Me pregunto si es realmente una novedad en su vida. He visto a Mario Vargas Llosa dar discursos ante miles de personas. Y atender a familias que quieren tomarle fotos con sus bebés. Lo he visto en México rodeado por una orquesta de mariachis, en Madrid asistiendo a la boda de los príncipes, en Lima dirigiendo un programa de televisión. Incluso antes de 2010, no se podía decir que fuese un escritor ermitaño y poco sociable. Se lo digo. Responde:

—Pero nada como lo del Nobel. Lo único comparable en intensidad fue la campaña política de 1990. Pero entonces yo sabía dónde me metía. En cambio, esto me llegó de improviso.

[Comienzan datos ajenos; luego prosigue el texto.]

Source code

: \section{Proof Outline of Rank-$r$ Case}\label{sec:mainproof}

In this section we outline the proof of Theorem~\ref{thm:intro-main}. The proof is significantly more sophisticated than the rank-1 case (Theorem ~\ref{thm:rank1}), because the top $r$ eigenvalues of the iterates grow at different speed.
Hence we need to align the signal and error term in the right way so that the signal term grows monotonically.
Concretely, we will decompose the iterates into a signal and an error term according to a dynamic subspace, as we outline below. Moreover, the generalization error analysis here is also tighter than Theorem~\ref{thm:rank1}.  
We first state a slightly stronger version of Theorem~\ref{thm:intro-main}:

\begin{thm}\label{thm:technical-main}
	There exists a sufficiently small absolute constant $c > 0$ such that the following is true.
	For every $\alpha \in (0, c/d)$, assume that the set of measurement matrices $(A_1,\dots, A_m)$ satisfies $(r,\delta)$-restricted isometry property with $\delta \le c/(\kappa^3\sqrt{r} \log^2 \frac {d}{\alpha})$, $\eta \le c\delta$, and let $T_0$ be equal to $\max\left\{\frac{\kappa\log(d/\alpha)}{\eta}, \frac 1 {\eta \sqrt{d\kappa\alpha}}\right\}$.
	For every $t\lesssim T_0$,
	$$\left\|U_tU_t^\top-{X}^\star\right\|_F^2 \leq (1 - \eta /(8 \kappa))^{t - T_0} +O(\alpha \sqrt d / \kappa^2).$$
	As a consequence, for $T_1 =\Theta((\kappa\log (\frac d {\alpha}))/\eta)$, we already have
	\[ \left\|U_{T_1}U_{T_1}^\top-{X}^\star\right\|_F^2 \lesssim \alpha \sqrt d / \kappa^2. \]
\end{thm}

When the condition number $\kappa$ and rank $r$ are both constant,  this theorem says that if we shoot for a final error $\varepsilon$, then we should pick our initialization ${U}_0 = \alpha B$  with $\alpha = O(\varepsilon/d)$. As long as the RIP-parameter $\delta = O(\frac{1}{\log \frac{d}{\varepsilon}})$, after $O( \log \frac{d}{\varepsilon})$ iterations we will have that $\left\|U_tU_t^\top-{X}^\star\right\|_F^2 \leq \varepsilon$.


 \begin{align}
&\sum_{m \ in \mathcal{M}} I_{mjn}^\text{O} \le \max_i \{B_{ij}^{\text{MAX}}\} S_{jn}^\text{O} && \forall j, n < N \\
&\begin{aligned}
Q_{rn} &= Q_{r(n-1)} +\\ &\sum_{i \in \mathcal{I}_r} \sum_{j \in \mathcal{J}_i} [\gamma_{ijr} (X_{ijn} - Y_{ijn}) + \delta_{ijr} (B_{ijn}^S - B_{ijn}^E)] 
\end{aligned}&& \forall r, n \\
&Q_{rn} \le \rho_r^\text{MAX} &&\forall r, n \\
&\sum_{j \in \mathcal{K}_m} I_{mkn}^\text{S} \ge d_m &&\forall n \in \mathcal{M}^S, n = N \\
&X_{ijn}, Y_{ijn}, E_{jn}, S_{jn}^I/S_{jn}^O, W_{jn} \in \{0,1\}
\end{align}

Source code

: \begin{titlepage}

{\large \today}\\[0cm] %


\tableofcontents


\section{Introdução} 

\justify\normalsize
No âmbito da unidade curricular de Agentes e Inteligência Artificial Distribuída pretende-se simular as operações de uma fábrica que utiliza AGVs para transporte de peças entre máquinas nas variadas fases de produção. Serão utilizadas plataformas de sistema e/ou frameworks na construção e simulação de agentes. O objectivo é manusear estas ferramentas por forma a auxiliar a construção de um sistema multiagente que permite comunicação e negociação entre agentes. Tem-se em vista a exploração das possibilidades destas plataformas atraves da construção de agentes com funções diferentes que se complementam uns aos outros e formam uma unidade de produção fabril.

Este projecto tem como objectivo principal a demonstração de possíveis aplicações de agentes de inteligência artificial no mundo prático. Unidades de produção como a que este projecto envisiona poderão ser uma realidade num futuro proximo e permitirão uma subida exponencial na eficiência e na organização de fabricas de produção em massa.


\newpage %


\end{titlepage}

De hecho, yo me había organizado para pasar una temporada muy tranquila en Nueva York, enseñando, con la mayor parte de la semana libre. Quería ir al teatro. Visitar museos. Y de repente, llegó el Nobel.

—¿Y no lo esperabas? Todos pensábamos que podías ganarlo cualquier año.?—No lo esperaba. Un escritor del Tercer Mundo, que defiende el capitalismo, liberal, crítico con Cuba... Me parecía una garantía de que no lo recibiría.

No lo mencionamos, pero en el aire está Jorge Luis Borges, uno de los escritores más influyentes del siglo XX, que nunca ganó el Nobel. Anticomunista radical, en los años setenta, Borges hizo declaraciones a favor de los sangrientos dictadores del Cono Sur, Augusto Pinochet y Jorge Rafael Videla. Un académico sueco le confesó al biógrafo de Borges que jamás perdonaría esas declaraciones y que, mientras él viviese, el argentino jamás se haría con el Nobel. Y el académico vivió más años que Borges.